**RAW DATA**
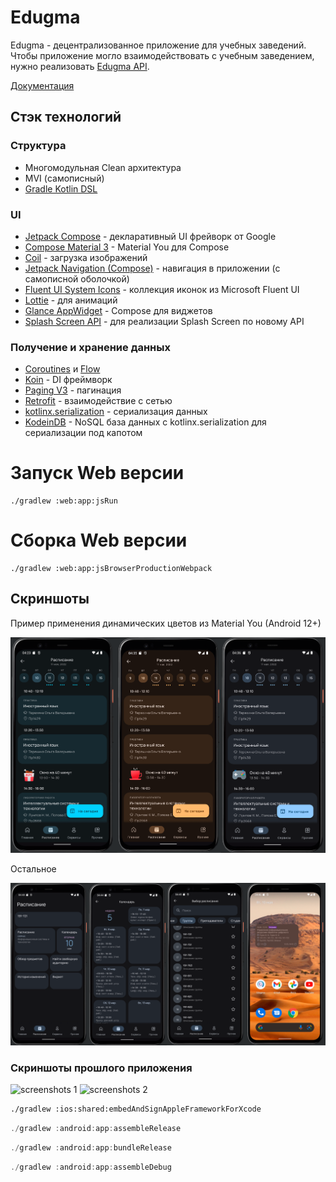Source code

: # Edugma
Edugma - децентрализованное приложение для учебных заведений. Чтобы приложение могло взаимодействовать с учебным заведением, нужно реализовать [Edugma API](https://edugma.github.io/docs/).

[Документация](https://edugma.github.io/docs/)


## Стэк технологий

### Структура
- Многомодульная Clean архитектура
- MVI (самописный)
- [Gradle Kotlin DSL](https://docs.gradle.org/current/userguide/kotlin_dsl.html)

### UI
- [Jetpack Compose](https://developer.android.com/jetpack/compose) - декларативный UI фрейворк от Google
- [Compose Material 3](https://developer.android.com/reference/kotlin/androidx/compose/material3/package-summary) - Material You для Compose
- [Coil](https://coil-kt.github.io/coil/) - загрузка изображений
- [Jetpack Navigation (Compose)](https://developer.android.com/jetpack/compose/navigation) - навигация в приложении (с самописной оболочкой)
- [Fluent UI System Icons](https://github.com/microsoft/fluentui-system-icons) - коллекция иконок из Microsoft Fluent UI
- [Lottie](https://lottiefiles.com/) - для анимаций
- [Glance AppWidget](https://developer.android.com/jetpack/androidx/releases/glance) - Compose для виджетов
- [Splash Screen API](https://developer.android.com/guide/topics/ui/splash-screen) - для реализации Splash Screen по новому API

### Получение и хранение данных
- [Coroutines](https://developer.android.com/kotlin/coroutines) и [Flow](https://developer.android.com/kotlin/flow)
- [Koin](https://insert-koin.io/) - DI фреймворк
- [Paging V3](https://developer.android.com/topic/libraries/architecture/paging/v3-overview) - пагинация
- [Retrofit](https://square.github.io/retrofit/) - взаимодействие с сетью
- [kotlinx.serialization](https://github.com/Kotlin/kotlinx.serialization) - сериализация данных
- [KodeinDB](https://docs.kodein.org/kodein-db/) - NoSQL база данных с kotlinx.serialization для сериализации под капотом

# Запуск Web версии
```shell
./gradlew :web:app:jsRun
```

# Сборка Web версии
```shell
./gradlew :web:app:jsBrowserProductionWebpack
```

## Скриншоты
Пример применения динамических цветов из Material You (Android 12+)

![material_you](https://github.com/edugma/app/raw/develop/screenshots/material_you.png)

Остальное

![screenshots_1](https://github.com/edugma/app/raw/develop/screenshots/screenshots_1.png)

### Скриншоты прошлого приложения

![screenshots 1](https://github.com/mospolyhelper/mospolyhelper-android/raw/master/docs/screenshots/screenshots_1.png)
![screenshots 2](https://github.com/mospolyhelper/mospolyhelper-android/raw/master/docs/screenshots/screenshots_2.png)


```bash
./gradlew :ios:shared:embedAndSignAppleFrameworkForXcode
```


```kotlin
./gradlew :android:app:assembleRelease
```

```kotlin
./gradlew :android:app:bundleRelease
```

```kotlin
./gradlew :android:app:assembleDebug
```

**EXERCISE DESCRIPTION**
When a line in the material includes the word "данных", copy it out.

**ANSWER BOX**
### Получение и хранение данных
- [kotlinx.serialization](https://github.com/Kotlin/kotlinx.serialization) - сериализация данных
- [KodeinDB](https://docs.kodein.org/kodein-db/) - NoSQL база данных с kotlinx.serialization для сериализации под капотом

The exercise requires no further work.